1. Pizza napoletana
Naples invented pizza, and the Verace Pizza Napoletana association certifies its authenticity worldwide. The dough is wet and elastic; the cooking is 90 seconds at 485°C in a wood-fired oven; the topping is San Marzano tomatoes, fior di latte mozzarella, basil, salt, oil. The classic Margherita is the benchmark.

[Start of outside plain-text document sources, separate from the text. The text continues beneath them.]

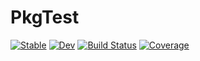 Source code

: # PkgTest

[![Stable](https://img.shields.io/badge/docs-stable-blue.svg)](https://ArrogantGao.github.io/PkgTest.jl/stable/)
[![Dev](https://img.shields.io/badge/docs-dev-blue.svg)](https://ArrogantGao.github.io/PkgTest.jl/dev/)
[![Build Status](https://github.com/ArrogantGao/PkgTest.jl/actions/workflows/CI.yml/badge.svg?branch=main)](https://github.com/ArrogantGao/PkgTest.jl/actions/workflows/CI.yml?query=branch%3Amain)
[![Coverage](https://codecov.io/gh/ArrogantGao/PkgTest.jl/branch/main/graph/badge.svg)](https://codecov.io/gh/ArrogantGao/PkgTest.jl)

Try at: Sorbillo, Da Michele, or Concettina ai Tre Santi in Naples. In Rome, pizza is different — thinner, crisper. Both are valid; both are different dishes.
2. Espresso
An Italian espresso is 25–30 ml of pressurised crema-topped coffee, drunk standing at the bar in 15 seconds. "Un caffè, per favore" gets you one for EUR 1–1.50 in most cafés, EUR 0.90 in working-class bars. "Caffè americano" is an espresso lengthened with hot water; "caffè lungo" is a slightly longer extraction.
Try at: Sant'Eustachio in Rome, Caffè al Bicerin or Mulassano in Turin, Caffè Sant'Ambrogio in Florence.
3. Gelato
Real gelato is denser than ice cream, lower in fat (5–8% vs. 14%+), served slightly warmer, and made daily. The clue: real gelato is stored in metal containers (pozzetti), not piled into theatrical mounds. Real pistachio is grey-green, not neon green.
Try at: Gelateria dei Neri in Florence, Fatamorgana in Rome, Cremeria Funivia in Bologna, Otaleg (gelato spelled backwards) in Rome.
4. Risotto alla milanese
Milan's signature primo: Carnaroli rice cooked in beef broth with bone marrow, white wine, butter, Parmigiano, and saffron. Vivid yellow, creamy, served with osso buco for the full Lombard combo.
Try at: Trattoria Masuelli, Trattoria Trippa, Antica Trattoria della Pesa in Milan.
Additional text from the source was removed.